Saved data entries
※

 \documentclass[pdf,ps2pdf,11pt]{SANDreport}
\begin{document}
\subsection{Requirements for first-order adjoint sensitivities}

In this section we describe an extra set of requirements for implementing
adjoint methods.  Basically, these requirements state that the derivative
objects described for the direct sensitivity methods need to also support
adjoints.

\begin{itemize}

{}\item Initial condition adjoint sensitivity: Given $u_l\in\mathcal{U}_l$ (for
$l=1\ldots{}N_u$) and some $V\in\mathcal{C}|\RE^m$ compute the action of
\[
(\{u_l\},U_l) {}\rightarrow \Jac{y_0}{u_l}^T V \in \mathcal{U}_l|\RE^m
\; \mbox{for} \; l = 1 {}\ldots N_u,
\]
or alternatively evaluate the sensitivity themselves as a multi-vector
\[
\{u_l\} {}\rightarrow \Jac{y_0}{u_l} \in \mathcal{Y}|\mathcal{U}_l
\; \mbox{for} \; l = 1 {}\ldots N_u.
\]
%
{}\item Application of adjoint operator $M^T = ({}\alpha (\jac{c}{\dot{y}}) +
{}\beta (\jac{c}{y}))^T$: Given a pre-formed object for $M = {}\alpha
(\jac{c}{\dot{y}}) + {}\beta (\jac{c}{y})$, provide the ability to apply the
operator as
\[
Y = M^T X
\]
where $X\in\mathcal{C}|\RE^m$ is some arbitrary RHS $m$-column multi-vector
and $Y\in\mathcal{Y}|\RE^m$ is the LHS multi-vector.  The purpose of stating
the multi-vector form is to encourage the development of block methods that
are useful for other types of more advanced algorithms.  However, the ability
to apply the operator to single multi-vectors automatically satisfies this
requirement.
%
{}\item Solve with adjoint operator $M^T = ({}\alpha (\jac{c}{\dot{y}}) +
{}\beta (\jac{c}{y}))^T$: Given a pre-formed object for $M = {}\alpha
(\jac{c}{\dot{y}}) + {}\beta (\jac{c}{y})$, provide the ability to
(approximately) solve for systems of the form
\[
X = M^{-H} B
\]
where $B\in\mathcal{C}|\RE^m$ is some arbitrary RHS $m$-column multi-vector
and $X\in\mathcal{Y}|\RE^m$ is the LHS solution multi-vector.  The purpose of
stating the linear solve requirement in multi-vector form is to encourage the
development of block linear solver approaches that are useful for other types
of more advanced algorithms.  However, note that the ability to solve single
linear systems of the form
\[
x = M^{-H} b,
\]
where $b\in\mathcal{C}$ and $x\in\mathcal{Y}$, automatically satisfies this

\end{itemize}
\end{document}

※

## WORK REQUIRED
In the entries, the line containing "development of block linear" and every line after it through the last are to be duplicated exactly, and no other line is to be included.

## TASK SOLUTION
development of block linear solver approaches that are useful for other types
of more advanced algorithms.  However, note that the ability to solve single
linear systems of the form
\[
x = M^{-H} b,
\]
where $b\in\mathcal{C}$ and $x\in\mathcal{Y}$, automatically satisfies this

\end{itemize}
\end{document}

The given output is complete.